Pull each line holding "mathcal" out of the entries below.

• • • • •

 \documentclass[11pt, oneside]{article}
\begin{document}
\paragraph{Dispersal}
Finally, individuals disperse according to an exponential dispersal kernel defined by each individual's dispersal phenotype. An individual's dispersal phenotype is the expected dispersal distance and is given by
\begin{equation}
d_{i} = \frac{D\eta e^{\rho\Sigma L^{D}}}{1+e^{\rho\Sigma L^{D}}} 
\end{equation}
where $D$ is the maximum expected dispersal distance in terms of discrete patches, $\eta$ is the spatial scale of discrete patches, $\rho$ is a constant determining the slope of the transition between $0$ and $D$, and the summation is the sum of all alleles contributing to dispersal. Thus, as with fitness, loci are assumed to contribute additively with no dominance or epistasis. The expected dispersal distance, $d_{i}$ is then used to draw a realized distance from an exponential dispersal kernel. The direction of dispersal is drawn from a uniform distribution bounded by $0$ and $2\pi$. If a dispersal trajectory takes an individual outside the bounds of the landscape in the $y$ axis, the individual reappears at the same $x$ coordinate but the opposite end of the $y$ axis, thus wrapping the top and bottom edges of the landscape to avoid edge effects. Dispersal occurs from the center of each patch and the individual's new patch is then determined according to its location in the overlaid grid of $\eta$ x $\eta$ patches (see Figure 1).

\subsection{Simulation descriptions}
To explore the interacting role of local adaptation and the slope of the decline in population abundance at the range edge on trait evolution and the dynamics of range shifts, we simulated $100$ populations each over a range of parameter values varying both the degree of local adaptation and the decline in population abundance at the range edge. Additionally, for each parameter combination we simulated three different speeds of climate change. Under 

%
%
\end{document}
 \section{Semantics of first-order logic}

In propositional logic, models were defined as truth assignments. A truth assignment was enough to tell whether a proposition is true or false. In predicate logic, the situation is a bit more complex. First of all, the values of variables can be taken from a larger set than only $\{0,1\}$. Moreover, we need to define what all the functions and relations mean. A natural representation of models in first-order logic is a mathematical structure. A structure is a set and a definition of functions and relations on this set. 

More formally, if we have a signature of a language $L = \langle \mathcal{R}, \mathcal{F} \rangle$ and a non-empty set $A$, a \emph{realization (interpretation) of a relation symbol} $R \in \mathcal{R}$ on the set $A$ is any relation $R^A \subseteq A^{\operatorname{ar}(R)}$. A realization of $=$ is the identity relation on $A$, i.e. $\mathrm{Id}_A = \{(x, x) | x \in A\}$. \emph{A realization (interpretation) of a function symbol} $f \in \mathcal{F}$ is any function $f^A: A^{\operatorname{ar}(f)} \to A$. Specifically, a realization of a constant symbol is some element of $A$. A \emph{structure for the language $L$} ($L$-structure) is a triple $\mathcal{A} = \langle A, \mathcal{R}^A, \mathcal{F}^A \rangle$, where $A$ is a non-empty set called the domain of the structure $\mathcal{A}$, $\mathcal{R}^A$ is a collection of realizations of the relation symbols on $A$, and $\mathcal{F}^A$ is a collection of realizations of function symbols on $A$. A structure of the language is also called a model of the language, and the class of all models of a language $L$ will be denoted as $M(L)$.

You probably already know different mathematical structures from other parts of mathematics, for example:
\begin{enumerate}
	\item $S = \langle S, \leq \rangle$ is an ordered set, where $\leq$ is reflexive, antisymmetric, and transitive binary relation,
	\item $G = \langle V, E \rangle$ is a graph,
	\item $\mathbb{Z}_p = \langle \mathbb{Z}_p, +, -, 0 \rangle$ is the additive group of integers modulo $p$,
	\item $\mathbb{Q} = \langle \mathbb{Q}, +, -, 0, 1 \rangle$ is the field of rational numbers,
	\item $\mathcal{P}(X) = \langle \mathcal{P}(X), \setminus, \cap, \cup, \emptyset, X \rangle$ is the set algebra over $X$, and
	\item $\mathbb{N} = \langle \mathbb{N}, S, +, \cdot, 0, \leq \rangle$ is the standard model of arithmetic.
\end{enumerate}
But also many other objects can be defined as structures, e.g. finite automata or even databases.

• • • • •

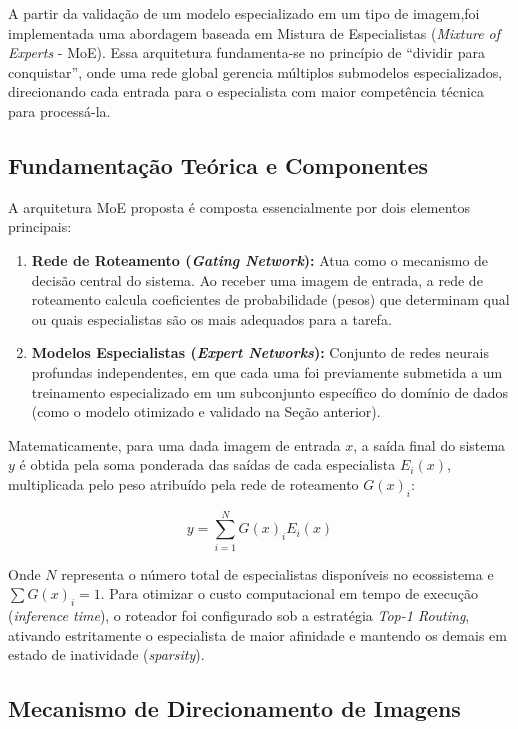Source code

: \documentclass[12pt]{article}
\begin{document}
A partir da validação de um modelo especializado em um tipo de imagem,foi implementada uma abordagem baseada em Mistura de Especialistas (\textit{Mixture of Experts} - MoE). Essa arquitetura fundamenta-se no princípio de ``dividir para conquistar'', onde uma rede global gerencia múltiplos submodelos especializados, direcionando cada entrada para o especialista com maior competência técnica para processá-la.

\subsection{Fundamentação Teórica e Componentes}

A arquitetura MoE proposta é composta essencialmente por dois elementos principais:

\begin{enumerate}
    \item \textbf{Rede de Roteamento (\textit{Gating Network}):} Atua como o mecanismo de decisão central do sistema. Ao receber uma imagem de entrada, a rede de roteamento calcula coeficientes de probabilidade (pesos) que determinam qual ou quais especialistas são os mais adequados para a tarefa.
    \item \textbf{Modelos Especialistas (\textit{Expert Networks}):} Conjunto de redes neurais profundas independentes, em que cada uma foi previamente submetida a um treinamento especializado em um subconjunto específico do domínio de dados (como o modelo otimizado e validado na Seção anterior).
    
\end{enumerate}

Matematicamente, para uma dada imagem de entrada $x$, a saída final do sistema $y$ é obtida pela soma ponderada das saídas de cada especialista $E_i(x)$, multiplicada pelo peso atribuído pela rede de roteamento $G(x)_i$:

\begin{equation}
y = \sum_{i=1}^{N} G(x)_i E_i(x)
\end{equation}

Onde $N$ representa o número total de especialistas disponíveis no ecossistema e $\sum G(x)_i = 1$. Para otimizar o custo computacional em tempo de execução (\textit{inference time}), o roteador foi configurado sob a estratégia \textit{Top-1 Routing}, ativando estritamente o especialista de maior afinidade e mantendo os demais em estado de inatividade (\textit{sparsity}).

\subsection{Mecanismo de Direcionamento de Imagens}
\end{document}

• • • • •

▶ _Response to this task_:
More formally, if we have a signature of a language $L = \langle \mathcal{R}, \mathcal{F} \rangle$ and a non-empty set $A$, a \emph{realization (interpretation) of a relation symbol} $R \in \mathcal{R}$ on the set $A$ is any relation $R^A \subseteq A^{\operatorname{ar}(R)}$. A realization of $=$ is the identity relation on $A$, i.e. $\mathrm{Id}_A = \{(x, x) | x \in A\}$. \emph{A realization (interpretation) of a function symbol} $f \in \mathcal{F}$ is any function $f^A: A^{\operatorname{ar}(f)} \to A$. Specifically, a realization of a constant symbol is some element of $A$. A \emph{structure for the language $L$} ($L$-structure) is a triple $\mathcal{A} = \langle A, \mathcal{R}^A, \mathcal{F}^A \rangle$, where $A$ is a non-empty set called the domain of the structure $\mathcal{A}$, $\mathcal{R}^A$ is a collection of realizations of the relation symbols on $A$, and $\mathcal{F}^A$ is a collection of realizations of function symbols on $A$. A structure of the language is also called a model of the language, and the class of all models of a language $L$ will be denoted as $M(L)$.
	\item $\mathcal{P}(X) = \langle \mathcal{P}(X), \setminus, \cap, \cup, \emptyset, X \rangle$ is the set algebra over $X$, and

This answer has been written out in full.